_EXERCISE DETAILS_: Below is a set of records; reproduce them exactly without their pictures.

━━━━━━

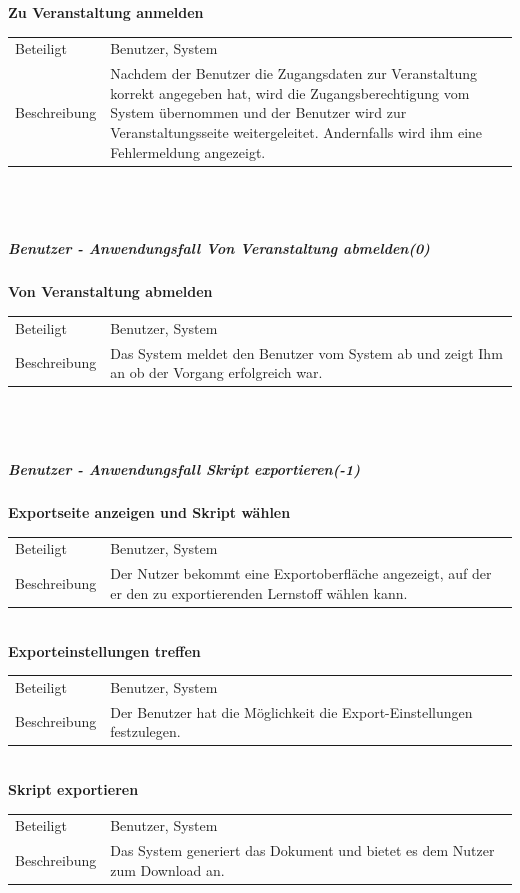 \documentclass[12pt,a4paper]{article}
\begin{document}
\textbf{Zu Veranstaltung anmelden}\\
\begin{tabular}{l|p{12cm}}
\hline 
Beteiligt & Benutzer, System \\ 
Beschreibung & Nachdem der Benutzer die Zugangsdaten zur Veranstaltung korrekt angegeben hat, wird die Zugangsberechtigung vom System übernommen und der Benutzer wird zur Veranstaltungsseite weitergeleitet. Andernfalls wird ihm eine Fehlermeldung angezeigt.\\ 
\end{tabular}\\\\


\subparagraph{Benutzer - Anwendungsfall \glqq Von Veranstaltung abmelden\grqq (0)}\mbox{}

\textbf{Von Veranstaltung abmelden}\\
\begin{tabular}{l|p{12cm}}
\hline 
Beteiligt & Benutzer, System \\ 
Beschreibung & Das System meldet den Benutzer vom System ab und zeigt Ihm an ob der Vorgang erfolgreich war. \\ 
\end{tabular}\\\\


\subparagraph{Benutzer - Anwendungsfall \glqq Skript exportieren\grqq (-1)}\mbox{}

\textbf{Exportseite anzeigen und Skript wählen}\\
\begin{tabular}{l|p{12cm}}
\hline 
Beteiligt & Benutzer, System \\ 
Beschreibung & Der Nutzer bekommt eine Exportoberfläche angezeigt, auf der er den zu exportierenden Lernstoff wählen kann. \\ 
\end{tabular}\\

\textbf{Exporteinstellungen treffen}\\
\begin{tabular}{l|p{12cm}}
\hline 
Beteiligt & Benutzer, System \\ 
Beschreibung & Der Benutzer hat die Möglichkeit die Export-Einstellungen festzulegen. \\ 
\end{tabular}\\

\textbf{Skript exportieren}\\
\begin{tabular}{l|p{12cm}}
\hline 
Beteiligt & Benutzer, System \\ 
Beschreibung & Das System generiert das Dokument und bietet es dem Nutzer zum Download an. \\ 
\end{tabular}\\\\
\end{document}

━━━━━━

_RESPONSE TO THIS TASK_:
 \documentclass[12pt,a4paper]{article}
\begin{document}
\textbf{Zu Veranstaltung anmelden}\\
\begin{tabular}{l|p{12cm}}
\hline 
Beteiligt & Benutzer, System \\ 
Beschreibung & Nachdem der Benutzer die Zugangsdaten zur Veranstaltung korrekt angegeben hat, wird die Zugangsberechtigung vom System übernommen und der Benutzer wird zur Veranstaltungsseite weitergeleitet. Andernfalls wird ihm eine Fehlermeldung angezeigt.\\ 
\end{tabular}\\\\


\subparagraph{Benutzer - Anwendungsfall \glqq Von Veranstaltung abmelden\grqq (0)}\mbox{}

\textbf{Von Veranstaltung abmelden}\\
\begin{tabular}{l|p{12cm}}
\hline 
Beteiligt & Benutzer, System \\ 
Beschreibung & Das System meldet den Benutzer vom System ab und zeigt Ihm an ob der Vorgang erfolgreich war. \\ 
\end{tabular}\\\\


\subparagraph{Benutzer - Anwendungsfall \glqq Skript exportieren\grqq (-1)}\mbox{}

\textbf{Exportseite anzeigen und Skript wählen}\\
\begin{tabular}{l|p{12cm}}
\hline 
Beteiligt & Benutzer, System \\ 
Beschreibung & Der Nutzer bekommt eine Exportoberfläche angezeigt, auf der er den zu exportierenden Lernstoff wählen kann. \\ 
\end{tabular}\\

\textbf{Exporteinstellungen treffen}\\
\begin{tabular}{l|p{12cm}}
\hline 
Beteiligt & Benutzer, System \\ 
Beschreibung & Der Benutzer hat die Möglichkeit die Export-Einstellungen festzulegen. \\ 
\end{tabular}\\

\textbf{Skript exportieren}\\
\begin{tabular}{l|p{12cm}}
\hline 
Beteiligt & Benutzer, System \\ 
Beschreibung & Das System generiert das Dokument und bietet es dem Nutzer zum Download an. \\ 
\end{tabular}\\\\
\end{document}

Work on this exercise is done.